RCSC officials are also working to develop a site plan for the Mountain View Recreation Center, 9749 N. 107th Ave., renovation project. RCSC staff will also this year develop space allocation criteria for allocating club space, complete WiFi upgrade implementation, and roll out automated golf lottery draw function and online booking and ticketing for entertainment, according to Ms. Higgins.
A challenge RCSC officials will face is succession as they will face
The retirement this year of several long-term staff members will present a challenge to RCSC officials, said Ms. Higgins. She did not share which positions would see change.
She did indicate RCSC officials continue to encourage residents to participate in the process of operating the corporation.
“It’s the same as always — attend and participate in meetings, serve on committees, run for the board,” she stated.
COA of Sun City
Like nearly all organizations in the community, one of the main goals for COA officials is to increase membership.
At the same time, they want to continue and improve upon the services offered to residents. The COA is an advisory agency to the 386 associations that govern town home, patio home and multiple unit groups, commonly called condominiums. Last year the organization’s board instituted an assistance program designed to help smaller HOA boards govern their communities.
“We want to grow our membership and the new, very successful assistance program,” Jerry Walczak, COA board president, stated in an email. “We also want to improve the overall performance of the COA through our increased issues of our newsletter — from six per year to 12.”
COA officials also plan to improve and increase their use of the COA Facebook page. Workshops will be increased from 10 per year to more than 50 that are scheduled for 2020, according to Mr. Walczak. They also hope to increase the board of directors to help with the increases in services available to the 300-plus associations in Sun City.
“One of the challenges will be finding board members who are knowledgeable and willing to educate boards and associations,” Mr. Walczak stated.
The COA must acquire funding to perform the agency’s mission of assisting associations and their members, he added.
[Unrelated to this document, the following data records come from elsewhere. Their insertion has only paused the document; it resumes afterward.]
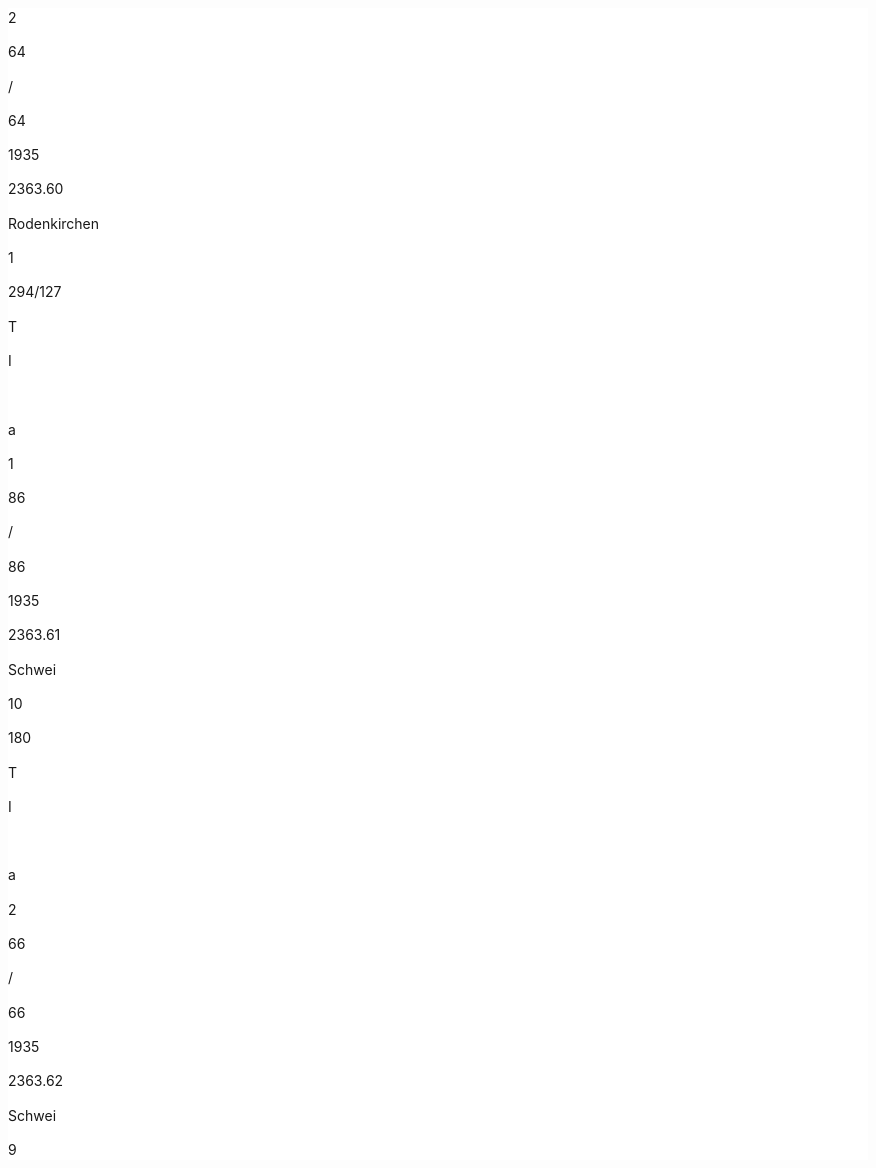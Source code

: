 2

64

/

64

1935

2363.60

Rodenkirchen

1

294/127

T

I

 

a

1

86

/

86

1935

2363.61

Schwei

10

180

T

I

 

a

2

66

/

66

1935

2363.62

Schwei

9
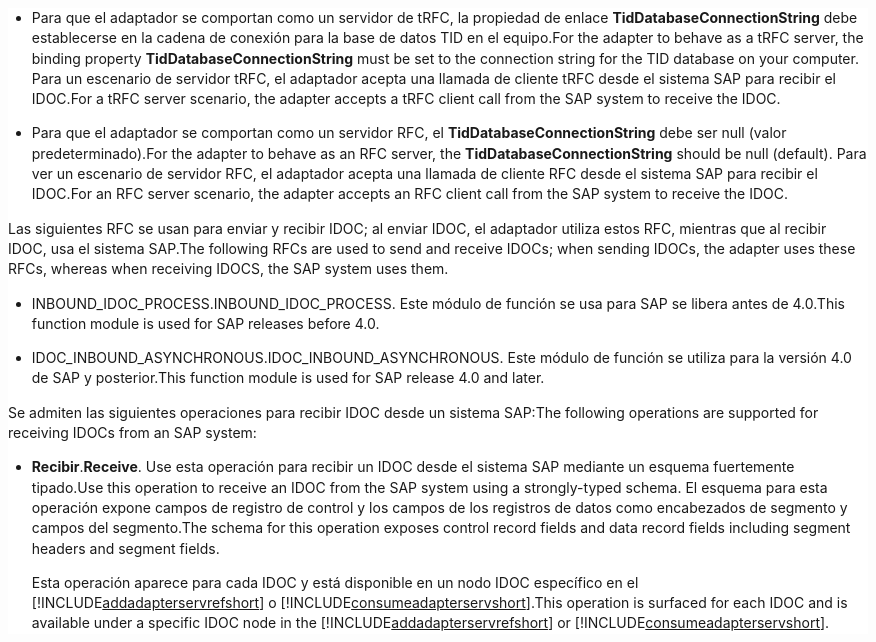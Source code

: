 -   <span data-ttu-id="db4e6-161">Para que el adaptador se comportan como un servidor de tRFC, la propiedad de enlace **TidDatabaseConnectionString** debe establecerse en la cadena de conexión para la base de datos TID en el equipo.</span><span class="sxs-lookup"><span data-stu-id="db4e6-161">For the adapter to behave as a tRFC server, the binding property **TidDatabaseConnectionString** must be set to the connection string for the TID database on your computer.</span></span> <span data-ttu-id="db4e6-162">Para un escenario de servidor tRFC, el adaptador acepta una llamada de cliente tRFC desde el sistema SAP para recibir el IDOC.</span><span class="sxs-lookup"><span data-stu-id="db4e6-162">For a tRFC server scenario, the adapter accepts a tRFC client call from the SAP system to receive the IDOC.</span></span>  
  
-   <span data-ttu-id="db4e6-163">Para que el adaptador se comportan como un servidor RFC, el **TidDatabaseConnectionString** debe ser null (valor predeterminado).</span><span class="sxs-lookup"><span data-stu-id="db4e6-163">For the adapter to behave as an RFC server, the **TidDatabaseConnectionString** should be null (default).</span></span> <span data-ttu-id="db4e6-164">Para ver un escenario de servidor RFC, el adaptador acepta una llamada de cliente RFC desde el sistema SAP para recibir el IDOC.</span><span class="sxs-lookup"><span data-stu-id="db4e6-164">For an RFC server scenario, the adapter accepts an RFC client call from the SAP system to receive the IDOC.</span></span>  
  
 <span data-ttu-id="db4e6-165">Las siguientes RFC se usan para enviar y recibir IDOC; al enviar IDOC, el adaptador utiliza estos RFC, mientras que al recibir IDOC, usa el sistema SAP.</span><span class="sxs-lookup"><span data-stu-id="db4e6-165">The following RFCs are used to send and receive IDOCs; when sending IDOCs, the adapter uses these RFCs, whereas when receiving IDOCS, the SAP system uses them.</span></span>  
  
-   <span data-ttu-id="db4e6-166">INBOUND_IDOC_PROCESS.</span><span class="sxs-lookup"><span data-stu-id="db4e6-166">INBOUND_IDOC_PROCESS.</span></span> <span data-ttu-id="db4e6-167">Este módulo de función se usa para SAP se libera antes de 4.0.</span><span class="sxs-lookup"><span data-stu-id="db4e6-167">This function module is used for SAP releases before 4.0.</span></span>  
  
-   <span data-ttu-id="db4e6-168">IDOC_INBOUND_ASYNCHRONOUS.</span><span class="sxs-lookup"><span data-stu-id="db4e6-168">IDOC_INBOUND_ASYNCHRONOUS.</span></span> <span data-ttu-id="db4e6-169">Este módulo de función se utiliza para la versión 4.0 de SAP y posterior.</span><span class="sxs-lookup"><span data-stu-id="db4e6-169">This function module is used for SAP release 4.0 and later.</span></span>  
  
 <span data-ttu-id="db4e6-170">Se admiten las siguientes operaciones para recibir IDOC desde un sistema SAP:</span><span class="sxs-lookup"><span data-stu-id="db4e6-170">The following operations are supported for receiving IDOCs from an SAP system:</span></span>  
  
-   <span data-ttu-id="db4e6-171">**Recibir**.</span><span class="sxs-lookup"><span data-stu-id="db4e6-171">**Receive**.</span></span> <span data-ttu-id="db4e6-172">Use esta operación para recibir un IDOC desde el sistema SAP mediante un esquema fuertemente tipado.</span><span class="sxs-lookup"><span data-stu-id="db4e6-172">Use this operation to receive an IDOC from the SAP system using a strongly-typed schema.</span></span> <span data-ttu-id="db4e6-173">El esquema para esta operación expone campos de registro de control y los campos de los registros de datos como encabezados de segmento y campos del segmento.</span><span class="sxs-lookup"><span data-stu-id="db4e6-173">The schema for this operation exposes control record fields and data record fields including segment headers and segment fields.</span></span>  
  
     <span data-ttu-id="db4e6-174">Esta operación aparece para cada IDOC y está disponible en un nodo IDOC específico en el [!INCLUDE[addadapterservrefshort](../../includes/addadapterservrefshort-md.md)] o [!INCLUDE[consumeadapterservshort](../../includes/consumeadapterservshort-md.md)].</span><span class="sxs-lookup"><span data-stu-id="db4e6-174">This operation is surfaced for each IDOC and is available under a specific IDOC node in the [!INCLUDE[addadapterservrefshort](../../includes/addadapterservrefshort-md.md)] or [!INCLUDE[consumeadapterservshort](../../includes/consumeadapterservshort-md.md)].</span></span>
“We need to update membership with the new rules and regulations for the coming year,” Mr. Walczak stated.
COA officials want to find ways to increase member attendance at workshops and listening post meetings in order to educate them to operate more efficiently and possess the knowledge necessary to be able to assist their members properly, according to Mr. Walczak.
“We will expand our very well received roundtable discussions that began in 2019,” he stated.
In addition to Mr. Walczak, the COA board consists of Sam Estok, vice president; Kay Artibee, treasurer; Sue Clark, secretary; and new members Caddie Barnes and Russ Ruck.
Sun City Posse
Since severing its ties with the Maricopa County Sheriff’s Office in 2017, Sun City Posse officials have seen the recruitment of new members take a turn for the better.
New members are completing training regularly and the number available for patrol in the community continues to rise. But that alone does not ensure the organization’s survival or vitality. Richard Nonini was elected commander for 2020 and has plans to develop a long-range plan for the agency that will ensure continued support to Sun City.
“We will be looking for ways to expand our community service activities and patrols,” he stated in an email.
That will put the focus back on recruiting, he added.
“As we expand our efforts, people are needed to fill in new roles and assignments,” Mr. Nonini stated.
Sun City residents can get involved in two ways — donations and volunteering.
“The donations fund our activities and volunteers give us the human resources to meet new goals,” Mr. Nonini stated.